In C, a linked list data structure that representing each node as a priority queue element can be used to create a linked list-based priority queue. The element value and the priority value are both present in each node.

Program:

#include <stdio.h>

#include <stdlib.h>

typedef struct Node {

    int data;

    int priority;

    struct Node* next;

} Node;

typedef struct PriorityQueue {

    Node* head;

} PriorityQueue;

Node* createNode(int data, int priority) {

    Node* newNode = (Node*)malloc(sizeof(Node));

    newNode->data = data;

    newNode->priority = priority;

    newNode->next = NULL;

    return newNode;

}

PriorityQueue* createPriorityQueue() {

    PriorityQueue* pq = (PriorityQueue*)malloc(sizeof(PriorityQueue));

    pq->head = NULL;

    return pq;

}

int isEmpty(PriorityQueue* pq) {

    return (pq->head == NULL);

}

void enqueue(PriorityQueue* pq, int data, int priority) {

    Node* newNode = createNode(data, priority);

    if (isEmpty(pq) || priority < pq->head->priority) {

        newNode->next = pq->head;

        pq->head = newNode;

    } else {

        Node* current = pq->head;

        while (current->next != NULL && current->next->priority <= priority) {

            current = current->next;

        }

        newNode->next = current->next;

        current->next = newNode;

    }

}

int dequeue(PriorityQueue* pq) {

    if (isEmpty(pq)) {

        printf("Priority queue is empty.\n");

        return -1; // or any appropriate value to indicate an error

    }

    Node* temp = pq->head;

    int data = temp->data;

    pq->head = pq->head->next;

    free(temp);

    return data;

}

void display(PriorityQueue* pq) {

    if (isEmpty(pq)) {

        printf("Priority queue is empty.\n");

        return;

    }

    Node* current = pq->head;

    while (current != NULL) {

        printf("(%d, %d) ", current->data, current->priority);

        current = current->next;

    }

    printf("\n");

}

int main() {

    PriorityQueue* pq = createPriorityQueue();

    enqueue(pq, 5, 2);

    enqueue(pq, 10, 1);

    enqueue(pq, 3, 3);

    printf("Priority queue: ");

    display(pq);

    printf("Dequeued element: %d\n", dequeue(pq));

    printf("Priority queue after dequeue: ");

    display(pq);

    return 0;

}

Output:

Time complexity:

  • The following operations have the following time complexity in C when a priority queue is implemented based on arrays:

Insertion-O (1)

Deletion-O (n)

Peek-O (n)

  • A typical priority queue implementation is a binarized priority queue, commonly referred to as a binary heap.
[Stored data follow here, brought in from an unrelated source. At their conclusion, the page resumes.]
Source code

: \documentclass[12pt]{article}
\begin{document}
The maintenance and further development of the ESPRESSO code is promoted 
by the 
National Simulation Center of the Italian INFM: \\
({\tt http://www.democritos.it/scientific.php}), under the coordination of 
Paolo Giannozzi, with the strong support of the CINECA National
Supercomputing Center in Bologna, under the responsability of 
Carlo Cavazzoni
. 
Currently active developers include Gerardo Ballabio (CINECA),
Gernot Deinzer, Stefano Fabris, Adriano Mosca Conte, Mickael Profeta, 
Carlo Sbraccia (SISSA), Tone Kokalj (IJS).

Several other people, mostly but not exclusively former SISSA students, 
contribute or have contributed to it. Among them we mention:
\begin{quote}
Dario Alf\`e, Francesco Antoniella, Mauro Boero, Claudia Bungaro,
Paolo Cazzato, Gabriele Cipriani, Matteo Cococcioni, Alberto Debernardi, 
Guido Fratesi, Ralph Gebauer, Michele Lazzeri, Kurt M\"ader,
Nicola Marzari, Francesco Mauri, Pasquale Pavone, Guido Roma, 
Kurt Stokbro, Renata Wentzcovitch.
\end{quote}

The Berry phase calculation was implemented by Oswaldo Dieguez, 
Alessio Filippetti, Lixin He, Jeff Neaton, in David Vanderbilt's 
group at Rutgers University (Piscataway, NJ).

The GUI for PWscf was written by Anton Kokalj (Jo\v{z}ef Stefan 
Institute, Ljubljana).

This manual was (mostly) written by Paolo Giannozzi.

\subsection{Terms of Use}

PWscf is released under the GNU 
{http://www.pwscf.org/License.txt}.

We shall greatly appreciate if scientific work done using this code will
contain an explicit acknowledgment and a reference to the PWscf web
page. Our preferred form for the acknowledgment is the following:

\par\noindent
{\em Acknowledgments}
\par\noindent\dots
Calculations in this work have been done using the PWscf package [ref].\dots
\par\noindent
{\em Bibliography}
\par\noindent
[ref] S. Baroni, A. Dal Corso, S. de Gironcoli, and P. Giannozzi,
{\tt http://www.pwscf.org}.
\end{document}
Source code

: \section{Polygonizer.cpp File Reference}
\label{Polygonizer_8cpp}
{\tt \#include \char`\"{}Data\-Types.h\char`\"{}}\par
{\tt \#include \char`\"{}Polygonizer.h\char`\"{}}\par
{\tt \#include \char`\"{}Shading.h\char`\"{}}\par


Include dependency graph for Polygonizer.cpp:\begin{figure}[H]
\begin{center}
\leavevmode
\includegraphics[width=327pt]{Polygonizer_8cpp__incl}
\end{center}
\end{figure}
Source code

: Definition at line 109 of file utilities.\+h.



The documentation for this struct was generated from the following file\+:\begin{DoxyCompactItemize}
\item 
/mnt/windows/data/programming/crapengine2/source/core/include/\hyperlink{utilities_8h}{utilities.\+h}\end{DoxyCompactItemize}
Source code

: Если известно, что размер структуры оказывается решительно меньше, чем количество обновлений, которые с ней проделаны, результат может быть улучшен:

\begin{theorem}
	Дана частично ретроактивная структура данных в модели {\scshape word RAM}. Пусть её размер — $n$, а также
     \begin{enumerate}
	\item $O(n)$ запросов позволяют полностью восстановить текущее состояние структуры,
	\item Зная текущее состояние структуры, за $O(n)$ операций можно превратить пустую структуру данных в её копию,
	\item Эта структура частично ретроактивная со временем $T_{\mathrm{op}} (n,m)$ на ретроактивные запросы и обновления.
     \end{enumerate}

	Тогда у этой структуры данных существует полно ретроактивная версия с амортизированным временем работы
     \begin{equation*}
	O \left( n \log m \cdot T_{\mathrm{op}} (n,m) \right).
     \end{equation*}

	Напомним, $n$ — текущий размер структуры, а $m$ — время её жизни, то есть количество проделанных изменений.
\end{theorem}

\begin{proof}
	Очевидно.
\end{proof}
The following are the time complexities of several operations in a C binary heap-based priority queue:

Insertion-O (log n)

Deletion-O (log n)

Peek-O (1)

  • A Fibonacci heap is a data structure that may be utilized to build a priority queue. For several activities, it provides practical time complexities. The following table lists the time complexity of several operations in a priority queue based on a Fibonacci heap in C:

Insertion-O (1)

Deletion-O (log n)

Peek-O (1)

  • The temporal complexities of different operations in a priority queue built using a linked list are as follows:

Insertion-O (n)

Deletion-O (1)

Peek-O (1)

Features of the priority queue in C

  1. Ordering of Elements
  2. Priority-based Operations
  3. Unique Elements:
  4. Dynamic Size
  5. Efficient Operations:
  6. Choice of Implementations
  7. customizable Priority Function

Applications of Priority Queues in C

An effective way to get the element with the greatest priority is by priority queues, w data structures that store elements with associated priorities. They have applications in a variety of fields where effective prioritization and retrieval are essential. A few typical uses for priority queues are listed below:

  1. Task Scheduling: Priority queues are used in task scheduling algorithms. In these algorithms, each work is prioritized, and the scheduler retrieves and executes the job with the highest priority first.
  2. Priority queues may be employed in event-driven simulations, including discrete event simulation and event-driven gaming. The simulator handles the events in chronological sequence after queuing them depending on their time of occurrence.
  3. Dijkstra's Algorithm: Dijkstra's algorithm uses priority queues, a well-liked method for locating the shortest path in a graph. Vertex distances are stored in the priority queue, enabling the algorithm to choose the vertex with the smallest distance quickly.
  4. Priority queues are essential to the Huffman coding data compression process, which is used to compress data effectively. A binary tree is constructed using the priority queue to create the best prefix codes for effective compression, giving greater frequency characters a higher priority.
  5. Task Management: Systems for managing tasks, such as task schedulers or to-do lists, employ priority queues to organize jobs according to their relative importance. With the help of the priority queue, it is made sure that jobs with more significant priorities are carried out or shown first.
  6. Resource Allocation: When allocating resources with varied priority levels, priority queues can be employed. For instance, an operating system may employ a priority queue to manage CPU time or memory resources across several processes.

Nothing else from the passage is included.